Exercise requirements: Please copy out all lines of the entries that contain the word "Avaliação".

Exercise data:
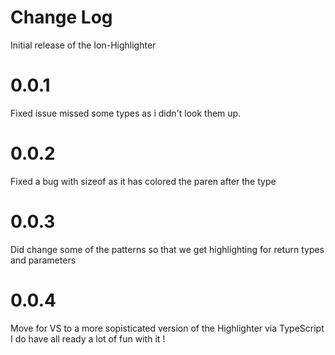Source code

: # Change Log

Initial release of the Ion-Highlighter

# 0.0.1 #

Fixed issue missed some types as i didn't look them up.

# 0.0.2 #

Fixed a bug with sizeof as it has colored the paren after the type

# 0.0.3 #

Did change some of the patterns so that we get highlighting for return types and parameters

# 0.0.4 #

Move for VS to a more sopisticated version of the Highlighter via TypeScript
I do have all ready a lot of fun with it !
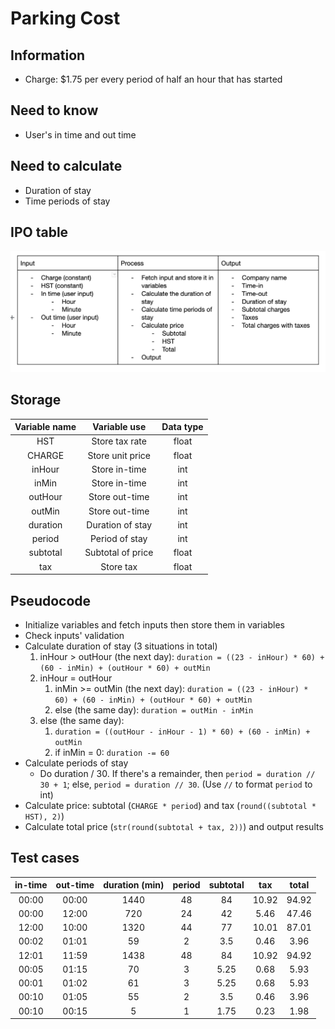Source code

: # Parking Cost

## Information

* Charge: $1.75 per every period of half an hour that has started

## Need to know

* User's in time and out time

## Need to calculate

* Duration of stay
* Time periods of stay

## IPO table

![figure 1 - IPO Table](./figure%201.png)

## Storage

| Variable name | Variable use | Data type |
| :-: | :-: | :-:|
| HST | Store tax rate | float |
|CHARGE | Store unit price | float |
| inHour | Store in-time | int |
| inMin | Store in-time | int |
| outHour | Store out-time | int |
| outMin | Store out-time | int |
| duration | Duration of stay | int |
| period | Period of stay | int |
| subtotal | Subtotal of price | float |
| tax | Store tax | float |

## Pseudocode

* Initialize variables and fetch inputs then store them in variables
* Check inputs' validation
* Calculate duration of stay (3 situations in total)
    1. inHour > outHour (the next day): `duration = ((23 - inHour) * 60) + (60 - inMin) + (outHour * 60) + outMin`
    2. inHour = outHour
        1. inMin >= outMin (the next day): `duration = ((23 - inHour) * 60) + (60 - inMin) + (outHour * 60) + outMin`
        2. else (the same day): `duration = outMin - inMin`
    3. else (the same day):
        1. `duration = ((outHour - inHour - 1) * 60) + (60 - inMin) + outMin`
        2. if inMin =  0: `duration -= 60`
* Calculate periods of stay
    * Do duration / 30. If there's a remainder, then `period = duration // 30 + 1`; else, `period = duration // 30`. (Use `//` to format `period` to int)
* Calculate price: subtotal (`CHARGE * period`) and tax (`round((subtotal * HST), 2)`)
* Calculate total price (`str(round(subtotal + tax, 2))`) and output results

## Test cases

| in-time | out-time | duration (min) | period | subtotal | tax | total |
| :-: | :-: | :-: | :-: | :-: | :-: | :-: |
| 00:00 | 00:00 | 1440 | 48 | 84 | 10.92 | 94.92 |
| 00:00 | 12:00 | 720 | 24 | 42 | 5.46 | 47.46 |
| 12:00 | 10:00 | 1320 | 44 | 77 | 10.01 | 87.01 |
| 00:02 | 01:01 | 59 | 2 | 3.5 | 0.46 | 3.96 |
| 12:01 | 11:59 | 1438 | 48 | 84 | 10.92 | 94.92 |
| 00:05 | 01:15 | 70 | 3 | 5.25 | 0.68 | 5.93 |
| 00:01 | 01:02 | 61 | 3 | 5.25 | 0.68 | 5.93 |
| 00:10 | 01:05 | 55 | 2 | 3.5 | 0.46 | 3.96 |
| 00:10 | 00:15 | 5 | 1 | 1.75 | 0.23 | 1.98 |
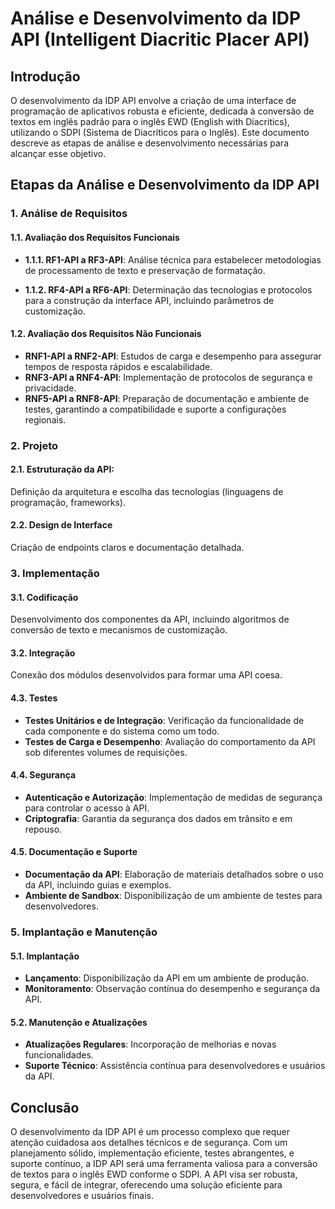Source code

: # Análise e Desenvolvimento da IDP API (Intelligent Diacritic Placer API)

## Introdução

O desenvolvimento da IDP API envolve a criação de uma interface de programação de aplicativos robusta e eficiente, dedicada à conversão de textos em inglês padrão para o inglês EWD (English with Diacritics), utilizando o SDPI (Sistema de Diacríticos para o Inglês). Este documento descreve as etapas de análise e desenvolvimento necessárias para alcançar esse objetivo.

## Etapas da Análise e Desenvolvimento da IDP API

### 1. Análise de Requisitos

#### 1.1. Avaliação dos Requisitos Funcionais

- **1.1.1. RF1-API a RF3-API**: Análise técnica para estabelecer metodologias de processamento de texto e preservação de formatação.

- **1.1.2. RF4-API a RF6-API**: Determinação das tecnologias e protocolos para a construção da interface API, incluindo parâmetros de customização.

#### 1.2. Avaliação dos Requisitos Não Funcionais

- **RNF1-API a RNF2-API**: Estudos de carga e desempenho para assegurar tempos de resposta rápidos e escalabilidade.
- **RNF3-API a RNF4-API**: Implementação de protocolos de segurança e privacidade.
- **RNF5-API a RNF8-API**: Preparação de documentação e ambiente de testes, garantindo a compatibilidade e suporte a configurações regionais.

### 2. Projeto

#### 2.1. Estruturação da API:

Definição da arquitetura e escolha das tecnologias (linguagens de programação, frameworks).

#### 2.2. Design de Interface

Criação de endpoints claros e documentação detalhada.

### 3. Implementação

#### 3.1. Codificação

Desenvolvimento dos componentes da API, incluindo algoritmos de conversão de texto e mecanismos de customização.

#### 3.2. Integração

Conexão dos módulos desenvolvidos para formar uma API coesa.

#### 4.3. Testes

- **Testes Unitários e de Integração**: Verificação da funcionalidade de cada componente e do sistema como um todo.
- **Testes de Carga e Desempenho**: Avaliação do comportamento da API sob diferentes volumes de requisições.

#### 4.4. Segurança

- **Autenticação e Autorização**: Implementação de medidas de segurança para controlar o acesso à API.
- **Criptografia**: Garantia da segurança dos dados em trânsito e em repouso.

#### 4.5. Documentação e Suporte

- **Documentação da API**: Elaboração de materiais detalhados sobre o uso da API, incluindo guias e exemplos.
- **Ambiente de Sandbox**: Disponibilização de um ambiente de testes para desenvolvedores.

### 5. Implantação e Manutenção

#### 5.1. Implantação

- **Lançamento**: Disponibilização da API em um ambiente de produção.
- **Monitoramento**: Observação contínua do desempenho e segurança da API.

#### 5.2. Manutenção e Atualizações

- **Atualizações Regulares**: Incorporação de melhorias e novas funcionalidades.
- **Suporte Técnico**: Assistência contínua para desenvolvedores e usuários da API.

## Conclusão

O desenvolvimento da IDP API é um processo complexo que requer atenção cuidadosa aos detalhes técnicos e de segurança. Com um planejamento sólido, implementação eficiente, testes abrangentes, e suporte contínuo, a IDP API será uma ferramenta valiosa para a conversão de textos para o inglês EWD conforme o SDPI. A API visa ser robusta, segura, e fácil de integrar, oferecendo uma solução eficiente para desenvolvedores e usuários finais.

Written answer:
#### 1.1. Avaliação dos Requisitos Funcionais
#### 1.2. Avaliação dos Requisitos Não Funcionais
- **Testes de Carga e Desempenho**: Avaliação do comportamento da API sob diferentes volumes de requisições.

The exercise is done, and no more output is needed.